Most businesses have recognized that it's good business to cater to the vast majority that don't smoke rather than the shrinking number who do. The result is that, where smoking is still allowed, the businesses tend to be slammed by chain smokers who defeat even the most advanced filtration systems in fouling the air. I don't think I'm alone in avoiding places that still allow smoking for just that reason, as good as the burgers are at a couple of them. It's also time to say a word about banning smokes on patios immediately adjacent to entrances. I'm thinking of the guy with the baseball bat-sized stogie planted by the door to Starbucks on Kavanaugh the other day. You could smell him down at the cupcake shop.
Yes, in answer to a comment or two, I'm a reformed smoker. Nothing worse, I know.
NEWS RELEASE
(LITTLE ROCK) — New survey information shows that there are nearly 100,000 fewer smokers in Arkansas since the beginning of the Arkansas Department of Health’s (ADH) Tobacco Prevention and Cessation Program in 2002. When the program started in 2002, 25.1% adults smoked in the state; more current data show that those numbers have decreased to approximately 20.7%.

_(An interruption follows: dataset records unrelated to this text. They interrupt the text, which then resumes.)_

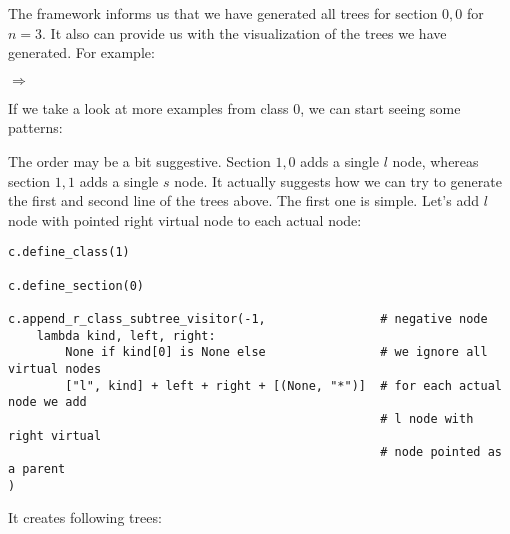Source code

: \documentclass[final]{article}
\theoremstyle{definition}
\theoremstyle{remark}
\newcommand{\includeinlinesvg}[2]{\begin{minipage}{#1\textwidth}\end{minipage}}
\begin{document}
The framework informs us that we have generated all trees for section \(0,0\) for \(n = 3\). It also can provide us with the visualization of the trees we have generated. For example:

\includeinlinesvg{.19}{lambda__trees_00__4_base}%
\(\Rightarrow\)
\includeinlinesvg{.19}{lambda__trees_00__4}%
\includeinlinesvg{.19}{lambda__trees_00__5}%
\includeinlinesvg{.19}{lambda__trees_00__6}%
\includeinlinesvg{.19}{lambda__trees_00__7}%

If we take a look at more examples from class \(0\), we can start seeing some patterns:

\includeinlinesvg{.33}{lambda__trees_00__2}%
\includeinlinesvg{.33}{lambda__trees_00__3}%
\includeinlinesvg{.33}{lambda__trees_00__7}%

\includeinlinesvg{.33}{lambda__trees_00__4}%
\includeinlinesvg{.33}{lambda__trees_00__12}%
\includeinlinesvg{.33}{lambda__trees_00__13}%

\includeinlinesvg{.16}{lambda__trees_00__0}%
\includeinlinesvg{.16}{lambda__trees_00__1}%
\includeinlinesvg{.16}{lambda__trees_00__5}%
\includeinlinesvg{.16}{lambda__trees_00__6}%
\includeinlinesvg{.16}{lambda__trees_00__14}%
\includeinlinesvg{.16}{lambda__trees_00__15}%

\includeinlinesvg{.25}{lambda__trees_00__8}%
\includeinlinesvg{.25}{lambda__trees_00__9}%
\includeinlinesvg{.25}{lambda__trees_00__10}%
\includeinlinesvg{.25}{lambda__trees_00__11}%

The order may be a bit suggestive. Section \(1,0\) adds a single \(l\) node, whereas section \(1,1\) adds a single \(s\) node. It actually suggests how we can try to generate the first and second line of the trees above. The first one is simple. Let's add \(l\) node with pointed right virtual node to each actual node:

\begin{lstlisting}
c.define_class(1)

c.define_section(0)

c.append_r_class_subtree_visitor(-1,                # negative node
    lambda kind, left, right:
        None if kind[0] is None else                # we ignore all virtual nodes
        ["l", kind] + left + right + [(None, "*")]  # for each actual node we add
                                                    # l node with right virtual
                                                    # node pointed as a parent
)
\end{lstlisting}

It creates following trees:
\end{document}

Dr. Paul Halverson, director of the ADH and State Health Officer said, “We are encouraged by these results. Overcoming tobacco addiction is one of the hardest things anyone can do—especially for adults that have been smoking for a long time. We applaud these Arkansans who have beaten addiction and celebrate with them as they lead healthier lives. However, we still have more work to do as we have many Arkansans that would benefit from a tobacco-free lifestyle.”
“This news is also good for Arkansas’s economic health,” Governor Mike Beebe said. “When fewer people smoke, we have healthier employees, healthier families and less demand for health-care services. It all adds up to a healthier workforce, which will help us in our efforts to attract new business and industry to Arkansas.”
The ADH Tobacco Prevention and Cessation Program (TPCP) funded through the Tobacco Master Settlement Agreement, works to reduce tobacco use in Arkansas. Through community and school prevention programs, a media and public relations campaign known as Stamp Out Smoking, and cessation services for tobacco users looking to quit, TPCP continues to see the positive effects of its efforts.
“It’s rewarding to see our hard work pay off with the release of these new numbers,” said Dr. Carolyn Dresler, ADH Director of the Tobacco Prevention and Cessation Program, “It takes all of our partners working together to achieve these kinds of results, and through youth prevention efforts, quitting services like the Arkansas Tobacco Quitline and policy changes like the tobacco tax, we feel confident tobacco use in Arkansas will continue to decline.”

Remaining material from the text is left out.